◆ **Data for this task**:
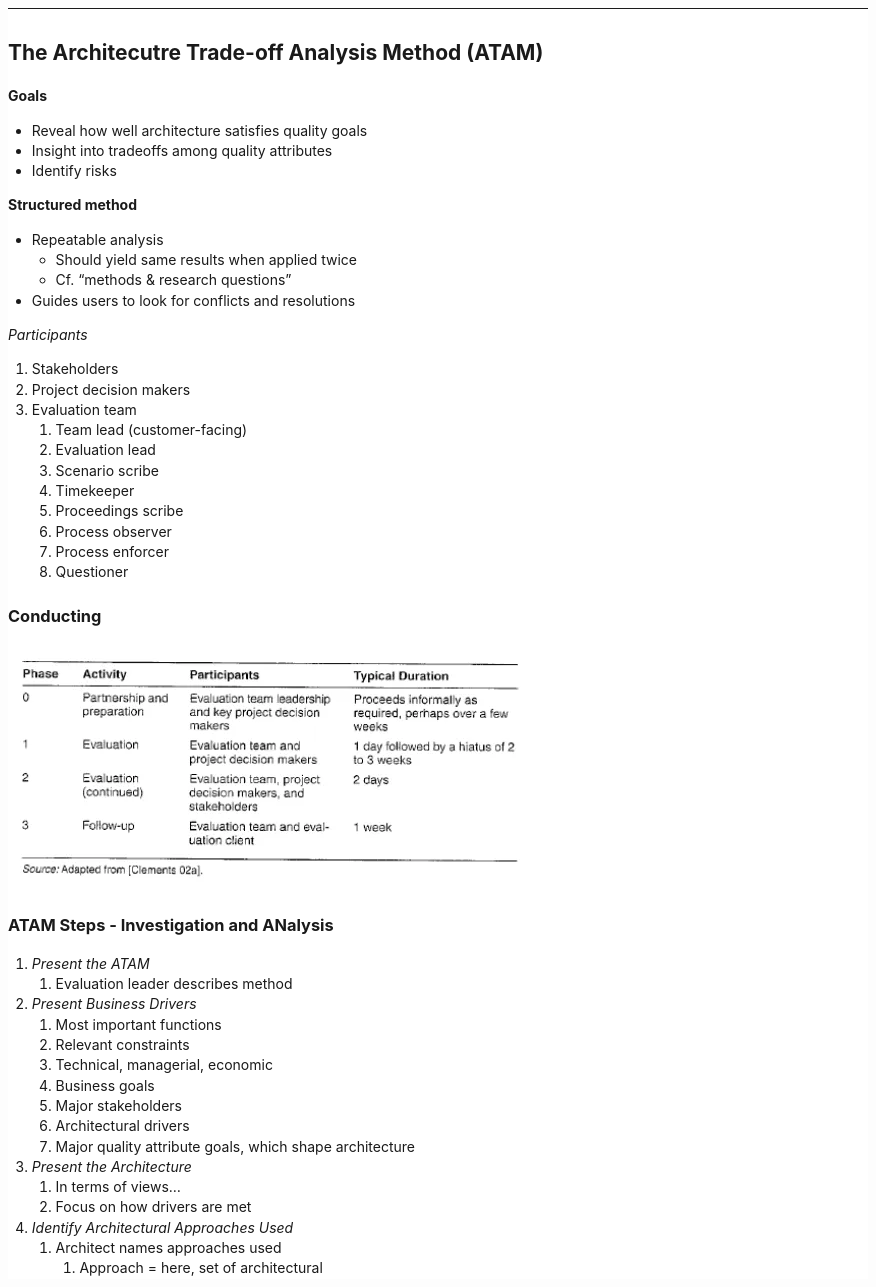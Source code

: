 
---

## The Architecutre Trade-off Analysis Method (ATAM)

**Goals**

- Reveal how well architecture satisfies quality goals
- Insight into tradeoffs among quality attributes
- Identify risks

**Structured method**

- Repeatable analysis
    - Should yield same results when applied twice
    - Cf. “methods & research questions”
- Guides users to look for conflicts and resolutions

*Participants*

1. Stakeholders
2. Project decision makers
3. Evaluation team
    1. Team lead (customer-facing)
    2. Evaluation lead
    3. Scenario scribe
    4. Timekeeper
    5. Proceedings scribe
    6. Process observer
    7. Process enforcer
    8. Questioner

### Conducting

![alt text](images/conducting.png)

### ATAM Steps - Investigation and ANalysis

1. *Present the ATAM*
    1. Evaluation leader describes method
2. *Present Business Drivers*
    1. Most important functions
    2. Relevant constraints
    3. Technical, managerial, economic
    4. Business goals
    5. Major stakeholders
    6. Architectural drivers
    7. Major quality attribute goals, which shape architecture
3. *Present the Architecture*
    1. In terms of views…
    2. Focus on how drivers are met
4. *Identify Architectural Approaches Used*
    1. Architect names approaches used
        1. Approach = here, set of architectural
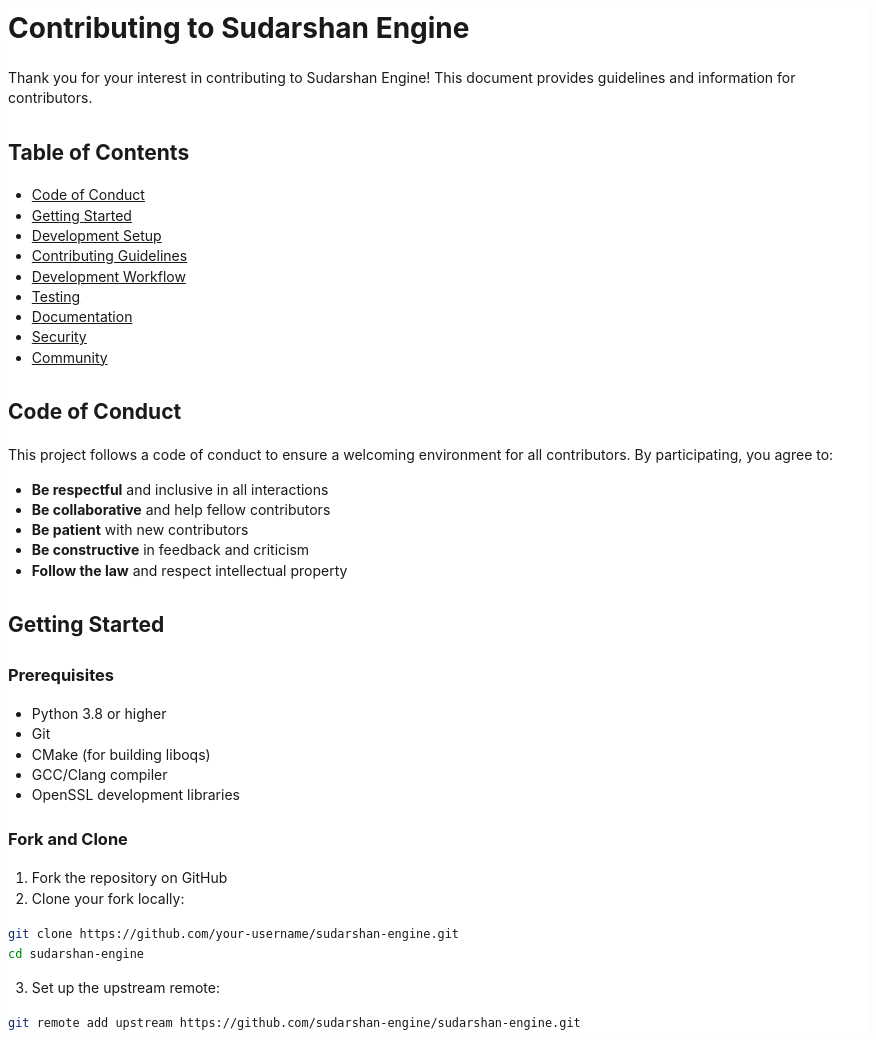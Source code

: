# Contributing to Sudarshan Engine

Thank you for your interest in contributing to Sudarshan Engine! This document provides guidelines and information for contributors.

## Table of Contents

- [Code of Conduct](#code-of-conduct)
- [Getting Started](#getting-started)
- [Development Setup](#development-setup)
- [Contributing Guidelines](#contributing-guidelines)
- [Development Workflow](#development-workflow)
- [Testing](#testing)
- [Documentation](#documentation)
- [Security](#security)
- [Community](#community)

## Code of Conduct

This project follows a code of conduct to ensure a welcoming environment for all contributors. By participating, you agree to:

- **Be respectful** and inclusive in all interactions
- **Be collaborative** and help fellow contributors
- **Be patient** with new contributors
- **Be constructive** in feedback and criticism
- **Follow the law** and respect intellectual property

## Getting Started

### Prerequisites

- Python 3.8 or higher
- Git
- CMake (for building liboqs)
- GCC/Clang compiler
- OpenSSL development libraries

### Fork and Clone

1. Fork the repository on GitHub
2. Clone your fork locally:

```bash
git clone https://github.com/your-username/sudarshan-engine.git
cd sudarshan-engine
```

3. Set up the upstream remote:

```bash
git remote add upstream https://github.com/sudarshan-engine/sudarshan-engine.git
```
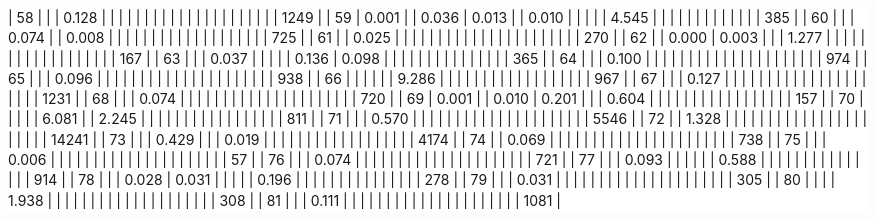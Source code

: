 |    58 |         |         |   0.128 |         |         |         |         |         |         |         |         |         |         |         |         |         |         |         |         |         |         |         |         |    1249 |
|    59 |   0.001 |         |   0.036 |   0.013 |         |   0.010 |         |         |         |         |   4.545 |         |         |         |         |         |         |         |         |         |         |         |         |     385 |
|    60 |         |         |   0.074 |         |   0.008 |         |         |         |         |         |         |         |         |         |         |         |         |         |         |         |         |         |         |     725 |
|    61 |         |   0.025 |         |         |         |         |         |         |         |         |         |         |         |         |         |         |         |         |         |         |         |         |         |     270 |
|    62 |         |   0.000 |   0.003 |         |         |   1.277 |         |         |         |         |         |         |         |         |         |         |         |         |         |         |         |         |         |     167 |
|    63 |         |         |   0.037 |         |         |         |         |   0.136 |   0.098 |         |         |         |         |         |         |         |         |         |         |         |         |         |         |     365 |
|    64 |         |         |   0.100 |         |         |         |         |         |         |         |         |         |         |         |         |         |         |         |         |         |         |         |         |     974 |
|    65 |         |         |   0.096 |         |         |         |         |         |         |         |         |         |         |         |         |         |         |         |         |         |         |         |         |     938 |
|    66 |         |         |         |         |         |   9.286 |         |         |         |         |         |         |         |         |         |         |         |         |         |         |         |         |         |     967 |
|    67 |         |         |   0.127 |         |         |         |         |         |         |         |         |         |         |         |         |         |         |         |         |         |         |         |         |    1231 |
|    68 |         |         |   0.074 |         |         |         |         |         |         |         |         |         |         |         |         |         |         |         |         |         |         |         |         |     720 |
|    69 |   0.001 |         |   0.010 |   0.201 |         |         |   0.604 |         |         |         |         |         |         |         |         |         |         |         |         |         |         |         |         |     157 |
|    70 |         |         |         |         |   6.081 |         |   2.245 |         |         |         |         |         |         |         |         |         |         |         |         |         |         |         |         |     811 |
|    71 |         |         |   0.570 |         |         |         |         |         |         |         |         |         |         |         |         |         |         |         |         |         |         |         |         |    5546 |
|    72 |         |   1.328 |         |         |         |         |         |         |         |         |         |         |         |         |         |         |         |         |         |         |         |         |         |   14241 |
|    73 |         |         |   0.429 |         |         |   0.019 |         |         |         |         |         |         |         |         |         |         |         |         |         |         |         |         |         |    4174 |
|    74 |         |   0.069 |         |         |         |         |         |         |         |         |         |         |         |         |         |         |         |         |         |         |         |         |         |     738 |
|    75 |         |         |   0.006 |         |         |         |         |         |         |         |         |         |         |         |         |         |         |         |         |         |         |         |         |      57 |
|    76 |         |         |   0.074 |         |         |         |         |         |         |         |         |         |         |         |         |         |         |         |         |         |         |         |         |     721 |
|    77 |         |         |   0.093 |         |         |         |         |         |   0.588 |         |         |         |         |         |         |         |         |         |         |         |         |         |         |     914 |
|    78 |         |         |   0.028 |   0.031 |         |         |         |         |   0.196 |         |         |         |         |         |         |         |         |         |         |         |         |         |         |     278 |
|    79 |         |         |   0.031 |         |         |         |         |         |         |         |         |         |         |         |         |         |         |         |         |         |         |         |         |     305 |
|    80 |         |         |         |   1.938 |         |         |         |         |         |         |         |         |         |         |         |         |         |         |         |         |         |         |         |     308 |
|    81 |         |         |   0.111 |         |         |         |         |         |         |         |         |         |         |         |         |         |         |         |         |         |         |         |         |    1081 |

◆ **Brief**:
Extract from the records above the lines from the one containing "- [Getting Started](#getting-started)" to the one containing "### Prerequisites", both lines included, exactly as they appear and with nothing else.

◆ **Task response**:
- [Getting Started](#getting-started)
- [Development Setup](#development-setup)
- [Contributing Guidelines](#contributing-guidelines)
- [Development Workflow](#development-workflow)
- [Testing](#testing)
- [Documentation](#documentation)
- [Security](#security)
- [Community](#community)

## Code of Conduct

This project follows a code of conduct to ensure a welcoming environment for all contributors. By participating, you agree to:

- **Be respectful** and inclusive in all interactions
- **Be collaborative** and help fellow contributors
- **Be patient** with new contributors
- **Be constructive** in feedback and criticism
- **Follow the law** and respect intellectual property

## Getting Started

### Prerequisites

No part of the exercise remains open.